そしていつになく機嫌の悪そうな表情を見せたジャスティーンが急に俺を見て。
「解りました、もういいです」
と、ジャスティーンがルーファスに乱暴な口調で言葉を投げつけた後、俺の傍に歩み寄ってきた。
「おい!」
ルーファスが眦を吊り上げて何か言おうとするのを遮り、彼女は俺の手を握って少しだけ表情を和らげる。しかし、その双眸には何か企んでいる輝きがちらついている。
「あの、ジャス?」
俺が彼女に聞こえるくらいの声をかけようとすると、ジャスティーンはルーファスたちに顔を向けて大きく叫んだ。

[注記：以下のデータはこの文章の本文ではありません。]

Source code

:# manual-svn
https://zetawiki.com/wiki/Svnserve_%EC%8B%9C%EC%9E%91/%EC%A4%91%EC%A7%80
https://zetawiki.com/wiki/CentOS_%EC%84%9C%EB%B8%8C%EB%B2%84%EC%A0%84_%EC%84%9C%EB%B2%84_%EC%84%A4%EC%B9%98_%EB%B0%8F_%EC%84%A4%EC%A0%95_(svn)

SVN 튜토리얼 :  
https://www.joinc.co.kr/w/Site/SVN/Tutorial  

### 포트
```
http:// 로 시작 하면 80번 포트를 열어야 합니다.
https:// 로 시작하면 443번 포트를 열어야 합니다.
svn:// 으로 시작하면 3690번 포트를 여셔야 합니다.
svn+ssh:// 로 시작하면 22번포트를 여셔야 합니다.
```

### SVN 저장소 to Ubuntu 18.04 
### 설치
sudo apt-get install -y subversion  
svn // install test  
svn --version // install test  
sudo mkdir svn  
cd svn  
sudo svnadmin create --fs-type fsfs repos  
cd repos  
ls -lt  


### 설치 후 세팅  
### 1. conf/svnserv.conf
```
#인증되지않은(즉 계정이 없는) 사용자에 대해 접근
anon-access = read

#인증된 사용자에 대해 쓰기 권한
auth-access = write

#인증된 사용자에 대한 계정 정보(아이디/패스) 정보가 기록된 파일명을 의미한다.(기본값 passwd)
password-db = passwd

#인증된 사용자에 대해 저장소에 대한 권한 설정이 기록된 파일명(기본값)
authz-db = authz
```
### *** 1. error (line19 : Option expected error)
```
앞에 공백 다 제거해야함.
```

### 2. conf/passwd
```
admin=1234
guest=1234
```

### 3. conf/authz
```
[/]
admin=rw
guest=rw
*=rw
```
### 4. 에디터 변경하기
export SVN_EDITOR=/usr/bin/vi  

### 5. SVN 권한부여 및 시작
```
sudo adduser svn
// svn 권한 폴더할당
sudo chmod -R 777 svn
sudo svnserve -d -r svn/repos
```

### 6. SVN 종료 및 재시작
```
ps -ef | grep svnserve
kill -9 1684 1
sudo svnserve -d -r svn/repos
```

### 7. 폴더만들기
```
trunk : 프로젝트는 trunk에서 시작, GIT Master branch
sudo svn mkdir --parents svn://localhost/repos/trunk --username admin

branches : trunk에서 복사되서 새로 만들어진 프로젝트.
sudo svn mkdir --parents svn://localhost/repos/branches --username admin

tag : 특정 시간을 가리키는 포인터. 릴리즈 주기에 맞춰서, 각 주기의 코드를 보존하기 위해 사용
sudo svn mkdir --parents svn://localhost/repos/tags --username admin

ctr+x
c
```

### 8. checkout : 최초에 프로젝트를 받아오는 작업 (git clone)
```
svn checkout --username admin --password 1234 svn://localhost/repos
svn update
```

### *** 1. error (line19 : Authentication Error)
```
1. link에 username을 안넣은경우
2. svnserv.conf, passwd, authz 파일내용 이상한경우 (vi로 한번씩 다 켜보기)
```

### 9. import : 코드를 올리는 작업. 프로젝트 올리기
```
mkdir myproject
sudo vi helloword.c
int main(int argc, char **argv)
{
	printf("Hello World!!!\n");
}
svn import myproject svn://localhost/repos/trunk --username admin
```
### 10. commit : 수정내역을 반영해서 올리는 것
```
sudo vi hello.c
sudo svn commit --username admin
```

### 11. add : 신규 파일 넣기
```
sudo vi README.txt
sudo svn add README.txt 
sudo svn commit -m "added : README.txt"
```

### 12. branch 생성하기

「勝手に今回の件に首を突っ込んで申し訳ありませんでした! 父が関わっているかもしれないと疑って、内密に動いたつもりでした! こんなこと、誰も相談できませんでしたし! 結局、自分一人ではどうにもできませんでしたし、かなりの大事にしてしまいました! その責任を取って、辺境警備団の団長は退任致しますし、もう二度とオルコット家に戻ることもしません! 縁は切っていただいて結構!」
……うん?
やっぱり色々と嘘が混じっているようだが、それよりも、団長を退任ってことの方が問題だ。
「というわけでユージーン」
そこでジャスティーンが俺を見下ろして微笑んだ。
「え?」
「退任したら暇になるし、そうしたら」
「いや、イーサンが泣くんじゃ」
「このまま新婚旅行といこう。そうだ、そうしよう。貯金はあるから、新居を買ってもいいし、いや、君の実家に嫁入りしてもいい。どっちがいい?」
「え? え?」
どうしてそうなった。
俺はしばらく茫然と彼女を見上げていたのだが、彼女の背後で険しい顔をしているルーファスを見たら、話を合わせておこうと思ってしまった。いや、ジャスティーンは彼らから俺を守ってくれているわけだし。
「新婚生活は二人きりの方がいいかと」
「解った」
「逃がさないからな!」
ルーファスが続けてそう叫び、そして残念ながら本当に逃がしてもらえなかった。